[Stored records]

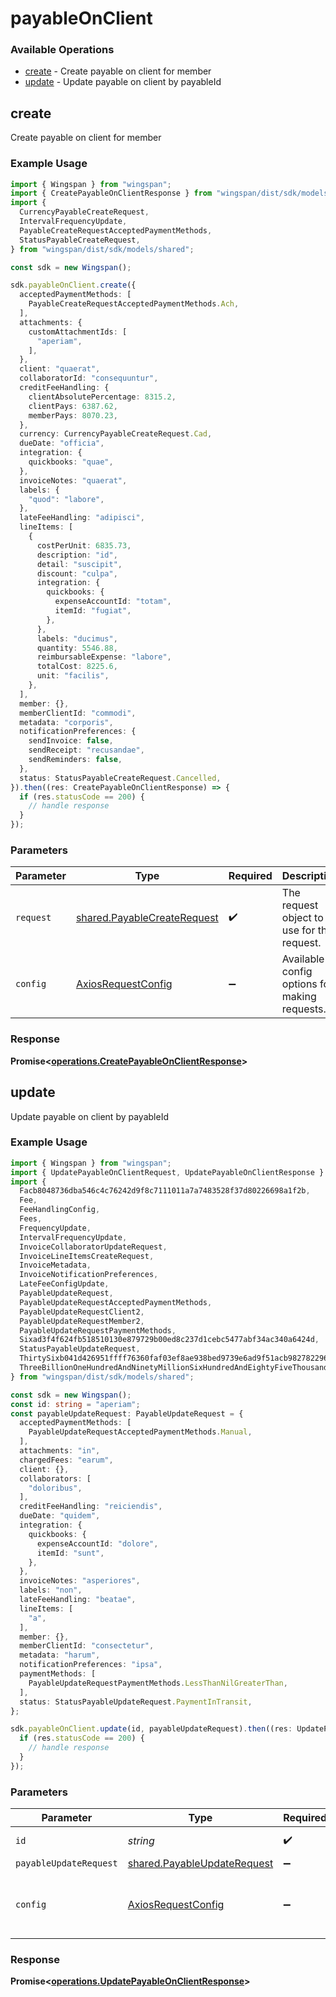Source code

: # payableOnClient

### Available Operations

* [create](#create) - Create payable on client for member
* [update](#update) - Update payable on client by payableId

## create

Create payable on client for member

### Example Usage

```typescript
import { Wingspan } from "wingspan";
import { CreatePayableOnClientResponse } from "wingspan/dist/sdk/models/operations";
import {
  CurrencyPayableCreateRequest,
  IntervalFrequencyUpdate,
  PayableCreateRequestAcceptedPaymentMethods,
  StatusPayableCreateRequest,
} from "wingspan/dist/sdk/models/shared";

const sdk = new Wingspan();

sdk.payableOnClient.create({
  acceptedPaymentMethods: [
    PayableCreateRequestAcceptedPaymentMethods.Ach,
  ],
  attachments: {
    customAttachmentIds: [
      "aperiam",
    ],
  },
  client: "quaerat",
  collaboratorId: "consequuntur",
  creditFeeHandling: {
    clientAbsolutePercentage: 8315.2,
    clientPays: 6387.62,
    memberPays: 8070.23,
  },
  currency: CurrencyPayableCreateRequest.Cad,
  dueDate: "officia",
  integration: {
    quickbooks: "quae",
  },
  invoiceNotes: "quaerat",
  labels: {
    "quod": "labore",
  },
  lateFeeHandling: "adipisci",
  lineItems: [
    {
      costPerUnit: 6835.73,
      description: "id",
      detail: "suscipit",
      discount: "culpa",
      integration: {
        quickbooks: {
          expenseAccountId: "totam",
          itemId: "fugiat",
        },
      },
      labels: "ducimus",
      quantity: 5546.88,
      reimbursableExpense: "labore",
      totalCost: 8225.6,
      unit: "facilis",
    },
  ],
  member: {},
  memberClientId: "commodi",
  metadata: "corporis",
  notificationPreferences: {
    sendInvoice: false,
    sendReceipt: "recusandae",
    sendReminders: false,
  },
  status: StatusPayableCreateRequest.Cancelled,
}).then((res: CreatePayableOnClientResponse) => {
  if (res.statusCode == 200) {
    // handle response
  }
});
```

### Parameters

| Parameter                                                                  | Type                                                                       | Required                                                                   | Description                                                                |
| -------------------------------------------------------------------------- | -------------------------------------------------------------------------- | -------------------------------------------------------------------------- | -------------------------------------------------------------------------- |
| `request`                                                                  | [shared.PayableCreateRequest](../../models/shared/payablecreaterequest.md) | :heavy_check_mark:                                                         | The request object to use for the request.                                 |
| `config`                                                                   | [AxiosRequestConfig](https://axios-http.com/docs/req_config)               | :heavy_minus_sign:                                                         | Available config options for making requests.                              |


### Response

**Promise<[operations.CreatePayableOnClientResponse](../../models/operations/createpayableonclientresponse.md)>**


## update

Update payable on client by payableId

### Example Usage

```typescript
import { Wingspan } from "wingspan";
import { UpdatePayableOnClientRequest, UpdatePayableOnClientResponse } from "wingspan/dist/sdk/models/operations";
import {
  Facb8048736dba546c4c76242d9f8c7111011a7a7483528f37d80226698a1f2b,
  Fee,
  FeeHandlingConfig,
  Fees,
  FrequencyUpdate,
  IntervalFrequencyUpdate,
  InvoiceCollaboratorUpdateRequest,
  InvoiceLineItemsCreateRequest,
  InvoiceMetadata,
  InvoiceNotificationPreferences,
  LateFeeConfigUpdate,
  PayableUpdateRequest,
  PayableUpdateRequestAcceptedPaymentMethods,
  PayableUpdateRequestClient2,
  PayableUpdateRequestMember2,
  PayableUpdateRequestPaymentMethods,
  Sixad3f4f624fb518510130e879729b00ed8c237d1cebc5477abf34ac340a6424d,
  StatusPayableUpdateRequest,
  ThirtySixb041d426951ffff76360faf03ef8ae938bed9739e6ad9f51acb982782296a2,
  ThreeBillionOneHundredAndNinetyMillionSixHundredAndEightyFiveThousandEightHundredAndThirtyTwoa4970525ea5b0803efff0b36a0202062e1fd8a0bc187acbe156461,
} from "wingspan/dist/sdk/models/shared";

const sdk = new Wingspan();
const id: string = "aperiam";
const payableUpdateRequest: PayableUpdateRequest = {
  acceptedPaymentMethods: [
    PayableUpdateRequestAcceptedPaymentMethods.Manual,
  ],
  attachments: "in",
  chargedFees: "earum",
  client: {},
  collaborators: [
    "doloribus",
  ],
  creditFeeHandling: "reiciendis",
  dueDate: "quidem",
  integration: {
    quickbooks: {
      expenseAccountId: "dolore",
      itemId: "sunt",
    },
  },
  invoiceNotes: "asperiores",
  labels: "non",
  lateFeeHandling: "beatae",
  lineItems: [
    "a",
  ],
  member: {},
  memberClientId: "consectetur",
  metadata: "harum",
  notificationPreferences: "ipsa",
  paymentMethods: [
    PayableUpdateRequestPaymentMethods.LessThanNilGreaterThan,
  ],
  status: StatusPayableUpdateRequest.PaymentInTransit,
};

sdk.payableOnClient.update(id, payableUpdateRequest).then((res: UpdatePayableOnClientResponse) => {
  if (res.statusCode == 200) {
    // handle response
  }
});
```

### Parameters

| Parameter                                                                  | Type                                                                       | Required                                                                   | Description                                                                |
| -------------------------------------------------------------------------- | -------------------------------------------------------------------------- | -------------------------------------------------------------------------- | -------------------------------------------------------------------------- |
| `id`                                                                       | *string*                                                                   | :heavy_check_mark:                                                         | Unique identifier                                                          |
| `payableUpdateRequest`                                                     | [shared.PayableUpdateRequest](../../models/shared/payableupdaterequest.md) | :heavy_minus_sign:                                                         | N/A                                                                        |
| `config`                                                                   | [AxiosRequestConfig](https://axios-http.com/docs/req_config)               | :heavy_minus_sign:                                                         | Available config options for making requests.                              |


### Response

**Promise<[operations.UpdatePayableOnClientResponse](../../models/operations/updatepayableonclientresponse.md)>**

Work order: All lines above that hold the string "PayableUpdateRequestPaymentMethods" should be copied.

Response box:
  PayableUpdateRequestPaymentMethods,
    PayableUpdateRequestPaymentMethods.LessThanNilGreaterThan,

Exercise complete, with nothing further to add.